Based on the I-PACE model [4], LGM with multiple growth process model analysis is used to provide a longitudinal study of the relationship between IGD and depression levels, further clarifying that depression levels are a predictor of IGD. It also proves the predictive effect of gender as a time-invariant covariate on IGD [26,27,40,41].

4.5. Limitations and Prospects

First, the samples in this study came from a general group of junior high school students, not from the clinical environment (individuals diagnosed with IGD), so the results may not be applicable to clinical samples [1]. Future studies can further prove the conclusions of the current study by examining clinical samples.

Secondly, this study lacks the support of the physiological field, and by collecting subjective evaluation data and analyzing individuals, this study lacks the support of objective physiological evidence. Studies have shown that IGD as an addictive behavior can exhibit functional magnetic resonance imaging (fMRI) brain changes [41].

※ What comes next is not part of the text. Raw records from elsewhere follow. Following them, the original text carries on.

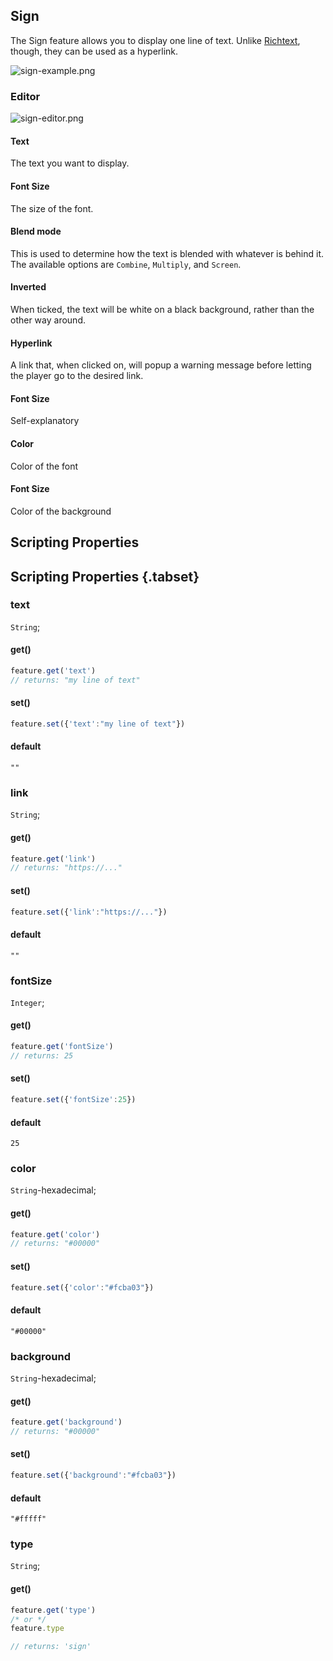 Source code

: ## Sign

The Sign feature allows you to display one line of text. Unlike [Richtext](/docs/features/richtext), though, they can be used as a hyperlink.

![sign-example.png](/sign-example.png)

### Editor

![sign-editor.png](/sign-editor.png)

#### Text

The text you want to display.

#### Font Size

The size of the font.

#### Blend mode

This is used to determine how the text is blended with whatever is behind it. The available options are `Combine`, `Multiply`, and `Screen`.

#### Inverted

When ticked, the text will be white on a black background, rather than the other way around.

#### Hyperlink

A link that, when clicked on, will popup a warning message before letting the player go to the desired link.

#### Font Size

Self-explanatory

#### Color

Color of the font

#### Font Size

Color of the background

## Scripting Properties
## Scripting Properties {.tabset}
### text
`String`; 

#### get()

```js
feature.get('text')
// returns: "my line of text"
```

#### set()

```js
feature.set({'text':"my line of text"})
```

#### default

`""`

### link
`String`; 

#### get()

```js
feature.get('link')
// returns: "https://..."
```

#### set()

```js
feature.set({'link':"https://..."})
```

#### default

`""`

### fontSize
`Integer`; 

#### get()

```js
feature.get('fontSize')
// returns: 25
```

#### set()

```js
feature.set({'fontSize':25})
```

#### default

`25`

### color
`String`-hexadecimal; 

#### get()

```js
feature.get('color')
// returns: "#00000"
```

#### set()

```js
feature.set({'color':"#fcba03"})
```

#### default

`"#00000"`

### background
`String`-hexadecimal; 

#### get()

```js
feature.get('background')
// returns: "#00000"
```

#### set()

```js
feature.set({'background':"#fcba03"})
```

#### default

`"#fffff"`

### type
`String`;

#### get()

```js
feature.get('type')
/* or */
feature.type

// returns: 'sign'
```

Finally, this study does not fully confirm the I-PACE model [4] as IGD still has many predictors.

5. Conclusions

Some new findings in this study show that, in the early stages of adolescence, the development trajectory of individual IGD is a nonlinear LGM, the IGD is clearly evident when teenagers are first measured (sixth grade), and IGD is on the rise, but its growth rate is gradually slowing.

Gender can significantly predict the development trajectory of individual IGD; in early teens, boys’ starting level is higher, the change rate is faster than in girls, and the increase in girls is initially more pronounced.

Early adolescents with a high initial level of depression usually have a high initial level of IGD, and individuals with large changes in depression have a large change in their IGD. Those with a rapid rate of increase in depression have a high rate of change in IGD. Depression is an important predictor of IGD.